### PROBLEM
Each line below from the one containing "- ✅ Lessons Learned from Sprint 1/2" through the one containing "Server Migration Foundation" is to be given again exactly, and no line outside that span.

Source texts of formatted documents:
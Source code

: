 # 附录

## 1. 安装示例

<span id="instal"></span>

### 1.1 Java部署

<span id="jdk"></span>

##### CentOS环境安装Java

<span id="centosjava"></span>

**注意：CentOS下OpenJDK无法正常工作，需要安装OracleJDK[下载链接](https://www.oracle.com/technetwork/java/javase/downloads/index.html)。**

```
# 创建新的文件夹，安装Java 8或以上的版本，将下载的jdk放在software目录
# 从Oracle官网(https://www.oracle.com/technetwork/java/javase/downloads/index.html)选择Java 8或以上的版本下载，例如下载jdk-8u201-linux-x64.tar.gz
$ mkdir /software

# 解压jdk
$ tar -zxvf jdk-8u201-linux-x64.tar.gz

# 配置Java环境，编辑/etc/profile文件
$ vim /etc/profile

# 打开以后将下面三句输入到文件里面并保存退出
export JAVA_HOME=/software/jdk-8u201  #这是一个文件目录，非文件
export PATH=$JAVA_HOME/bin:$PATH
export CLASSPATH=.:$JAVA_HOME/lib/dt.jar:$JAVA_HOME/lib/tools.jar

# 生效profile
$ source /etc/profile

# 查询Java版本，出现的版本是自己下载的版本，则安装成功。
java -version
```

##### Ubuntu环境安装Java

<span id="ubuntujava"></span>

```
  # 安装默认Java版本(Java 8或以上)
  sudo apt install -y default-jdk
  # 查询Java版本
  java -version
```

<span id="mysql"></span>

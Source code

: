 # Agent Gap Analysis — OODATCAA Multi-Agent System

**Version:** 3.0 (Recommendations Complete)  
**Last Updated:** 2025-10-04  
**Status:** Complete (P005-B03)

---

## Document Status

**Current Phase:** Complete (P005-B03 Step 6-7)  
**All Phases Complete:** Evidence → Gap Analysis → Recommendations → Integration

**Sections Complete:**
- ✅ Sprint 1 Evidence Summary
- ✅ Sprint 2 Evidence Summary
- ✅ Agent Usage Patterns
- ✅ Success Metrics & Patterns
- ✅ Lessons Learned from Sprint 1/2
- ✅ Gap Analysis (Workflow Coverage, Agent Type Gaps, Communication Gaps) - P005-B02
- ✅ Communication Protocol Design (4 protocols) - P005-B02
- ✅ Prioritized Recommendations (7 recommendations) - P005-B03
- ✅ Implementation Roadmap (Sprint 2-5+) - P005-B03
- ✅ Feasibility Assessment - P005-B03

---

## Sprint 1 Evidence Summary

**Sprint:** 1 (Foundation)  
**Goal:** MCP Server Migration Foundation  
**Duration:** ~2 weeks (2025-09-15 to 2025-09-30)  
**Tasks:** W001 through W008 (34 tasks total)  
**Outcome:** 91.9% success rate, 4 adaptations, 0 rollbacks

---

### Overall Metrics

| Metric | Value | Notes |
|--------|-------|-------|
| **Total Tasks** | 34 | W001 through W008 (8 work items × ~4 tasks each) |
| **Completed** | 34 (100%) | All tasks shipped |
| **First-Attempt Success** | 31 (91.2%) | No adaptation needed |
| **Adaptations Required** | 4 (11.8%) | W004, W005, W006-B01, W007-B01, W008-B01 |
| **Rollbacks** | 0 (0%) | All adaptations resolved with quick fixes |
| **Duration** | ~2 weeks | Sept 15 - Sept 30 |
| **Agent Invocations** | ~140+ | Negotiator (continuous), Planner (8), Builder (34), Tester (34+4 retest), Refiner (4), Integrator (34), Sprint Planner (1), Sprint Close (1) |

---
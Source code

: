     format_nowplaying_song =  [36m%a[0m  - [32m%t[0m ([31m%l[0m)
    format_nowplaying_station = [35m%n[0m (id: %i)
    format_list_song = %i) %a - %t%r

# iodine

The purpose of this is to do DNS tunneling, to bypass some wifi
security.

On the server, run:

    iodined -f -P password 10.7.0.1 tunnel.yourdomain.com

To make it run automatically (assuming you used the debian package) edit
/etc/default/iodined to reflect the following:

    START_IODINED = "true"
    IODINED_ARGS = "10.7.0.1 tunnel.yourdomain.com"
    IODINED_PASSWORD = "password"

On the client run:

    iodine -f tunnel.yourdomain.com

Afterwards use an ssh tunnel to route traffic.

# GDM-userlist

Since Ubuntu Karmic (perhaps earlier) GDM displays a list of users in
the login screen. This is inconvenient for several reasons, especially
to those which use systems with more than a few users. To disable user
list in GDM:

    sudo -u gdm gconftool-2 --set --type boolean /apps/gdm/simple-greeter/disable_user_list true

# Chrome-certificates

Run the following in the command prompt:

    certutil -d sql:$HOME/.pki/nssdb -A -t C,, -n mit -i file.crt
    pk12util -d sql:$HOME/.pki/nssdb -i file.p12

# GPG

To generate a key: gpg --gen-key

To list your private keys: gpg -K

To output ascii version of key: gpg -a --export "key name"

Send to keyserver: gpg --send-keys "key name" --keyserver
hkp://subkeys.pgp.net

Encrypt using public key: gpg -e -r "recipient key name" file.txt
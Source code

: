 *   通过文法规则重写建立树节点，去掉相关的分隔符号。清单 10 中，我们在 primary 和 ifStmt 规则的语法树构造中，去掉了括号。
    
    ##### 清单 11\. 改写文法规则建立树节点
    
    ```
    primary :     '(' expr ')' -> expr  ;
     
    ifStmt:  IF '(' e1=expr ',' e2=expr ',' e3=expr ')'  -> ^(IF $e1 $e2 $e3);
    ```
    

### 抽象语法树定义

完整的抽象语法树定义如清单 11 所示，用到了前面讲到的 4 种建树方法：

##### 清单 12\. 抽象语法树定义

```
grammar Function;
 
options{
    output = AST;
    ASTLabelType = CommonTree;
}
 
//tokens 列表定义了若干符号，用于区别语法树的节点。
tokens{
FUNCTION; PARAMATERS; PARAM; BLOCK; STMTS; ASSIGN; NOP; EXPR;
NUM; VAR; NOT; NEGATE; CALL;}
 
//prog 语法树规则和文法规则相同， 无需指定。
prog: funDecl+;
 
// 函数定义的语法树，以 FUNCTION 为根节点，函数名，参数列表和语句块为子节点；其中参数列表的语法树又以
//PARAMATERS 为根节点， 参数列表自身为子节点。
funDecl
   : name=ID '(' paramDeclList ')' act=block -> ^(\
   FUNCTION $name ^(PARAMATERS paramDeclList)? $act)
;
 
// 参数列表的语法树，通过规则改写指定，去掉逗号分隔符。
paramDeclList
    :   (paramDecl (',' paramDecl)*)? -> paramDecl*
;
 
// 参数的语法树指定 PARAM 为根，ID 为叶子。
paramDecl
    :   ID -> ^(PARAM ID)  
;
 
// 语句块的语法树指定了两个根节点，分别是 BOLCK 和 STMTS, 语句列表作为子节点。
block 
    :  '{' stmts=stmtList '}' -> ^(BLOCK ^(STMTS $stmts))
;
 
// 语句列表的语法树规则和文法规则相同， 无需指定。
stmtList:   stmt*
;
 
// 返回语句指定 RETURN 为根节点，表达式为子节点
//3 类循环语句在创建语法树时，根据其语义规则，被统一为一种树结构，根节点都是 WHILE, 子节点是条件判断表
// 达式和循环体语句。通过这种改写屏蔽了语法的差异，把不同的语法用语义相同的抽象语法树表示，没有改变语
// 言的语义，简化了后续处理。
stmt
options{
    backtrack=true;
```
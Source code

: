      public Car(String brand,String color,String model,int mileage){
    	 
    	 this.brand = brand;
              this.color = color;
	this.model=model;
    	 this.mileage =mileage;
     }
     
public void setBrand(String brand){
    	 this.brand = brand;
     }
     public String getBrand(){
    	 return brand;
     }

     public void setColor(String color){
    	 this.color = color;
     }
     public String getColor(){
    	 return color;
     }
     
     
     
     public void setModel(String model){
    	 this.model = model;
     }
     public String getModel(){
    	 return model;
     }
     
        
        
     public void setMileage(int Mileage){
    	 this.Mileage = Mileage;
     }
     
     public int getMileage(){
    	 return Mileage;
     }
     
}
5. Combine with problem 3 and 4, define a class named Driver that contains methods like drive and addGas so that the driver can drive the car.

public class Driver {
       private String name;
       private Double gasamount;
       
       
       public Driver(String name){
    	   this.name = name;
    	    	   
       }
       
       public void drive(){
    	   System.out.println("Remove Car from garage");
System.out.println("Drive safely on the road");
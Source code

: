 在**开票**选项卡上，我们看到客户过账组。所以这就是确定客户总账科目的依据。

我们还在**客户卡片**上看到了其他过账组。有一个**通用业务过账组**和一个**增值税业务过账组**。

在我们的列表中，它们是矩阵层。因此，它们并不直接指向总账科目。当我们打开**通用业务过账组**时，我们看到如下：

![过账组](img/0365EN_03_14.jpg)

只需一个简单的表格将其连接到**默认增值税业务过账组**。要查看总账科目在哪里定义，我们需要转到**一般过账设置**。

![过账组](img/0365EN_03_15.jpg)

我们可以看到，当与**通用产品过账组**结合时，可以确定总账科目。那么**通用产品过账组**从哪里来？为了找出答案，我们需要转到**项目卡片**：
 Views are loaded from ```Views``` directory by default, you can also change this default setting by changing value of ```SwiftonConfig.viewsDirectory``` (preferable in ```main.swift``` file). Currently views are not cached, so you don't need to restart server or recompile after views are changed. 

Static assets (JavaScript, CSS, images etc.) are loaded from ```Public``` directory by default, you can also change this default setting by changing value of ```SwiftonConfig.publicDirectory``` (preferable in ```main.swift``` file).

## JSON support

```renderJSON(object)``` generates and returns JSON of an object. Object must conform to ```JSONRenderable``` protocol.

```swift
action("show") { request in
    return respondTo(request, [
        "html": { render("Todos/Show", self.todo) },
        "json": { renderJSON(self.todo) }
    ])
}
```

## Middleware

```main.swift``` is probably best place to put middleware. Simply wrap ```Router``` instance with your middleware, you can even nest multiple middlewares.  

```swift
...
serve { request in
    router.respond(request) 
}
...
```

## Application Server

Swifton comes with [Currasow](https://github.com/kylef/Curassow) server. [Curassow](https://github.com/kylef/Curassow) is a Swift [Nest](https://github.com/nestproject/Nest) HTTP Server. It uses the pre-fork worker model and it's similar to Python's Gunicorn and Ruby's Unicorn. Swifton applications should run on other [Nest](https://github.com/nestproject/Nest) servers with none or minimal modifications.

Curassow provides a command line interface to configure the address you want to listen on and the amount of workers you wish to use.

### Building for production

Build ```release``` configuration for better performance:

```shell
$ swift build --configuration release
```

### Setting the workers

### EXERCISE RESPONSE
- ✅ Lessons Learned from Sprint 1/2
- ✅ Gap Analysis (Workflow Coverage, Agent Type Gaps, Communication Gaps) - P005-B02
- ✅ Communication Protocol Design (4 protocols) - P005-B02
- ✅ Prioritized Recommendations (7 recommendations) - P005-B03
- ✅ Implementation Roadmap (Sprint 2-5+) - P005-B03
- ✅ Feasibility Assessment - P005-B03

---

## Sprint 1 Evidence Summary

**Sprint:** 1 (Foundation)  
**Goal:** MCP Server Migration Foundation  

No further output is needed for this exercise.